- Task to complete -
Go through the records and report each line holding the string "subsubsection".

- Dataset excerpts -

● ● ● ●

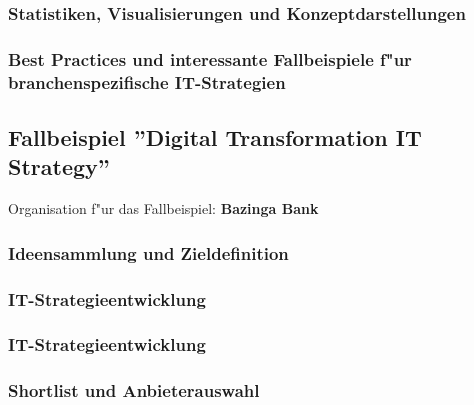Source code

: \documentclass[a4paper, 12pt]{article} %
\begin{document}
\subsubsection{Statistiken, Visualisierungen und Konzeptdarstellungen}


\subsubsection{Best Practices und interessante Fallbeispiele f"ur branchenspezifische IT-Strategien}


\newpage
\subsection{Fallbeispiel ''Digital Transformation IT Strategy''}
\label{subsec:Fallbeispiel}
Organisation f"ur das Fallbeispiel: \textbf{Bazinga Bank}

\subsubsection{Ideensammlung und Zieldefinition}


\subsubsection{IT-Strategieentwicklung}




\subsubsection{IT-Strategieentwicklung}



\subsubsection{Shortlist und Anbieterauswahl}









\end{document}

● ● ● ●

- Answer section -
\subsubsection{Statistiken, Visualisierungen und Konzeptdarstellungen}
\subsubsection{Best Practices und interessante Fallbeispiele f"ur branchenspezifische IT-Strategien}
\subsubsection{Ideensammlung und Zieldefinition}
\subsubsection{IT-Strategieentwicklung}
\subsubsection{IT-Strategieentwicklung}
\subsubsection{Shortlist und Anbieterauswahl}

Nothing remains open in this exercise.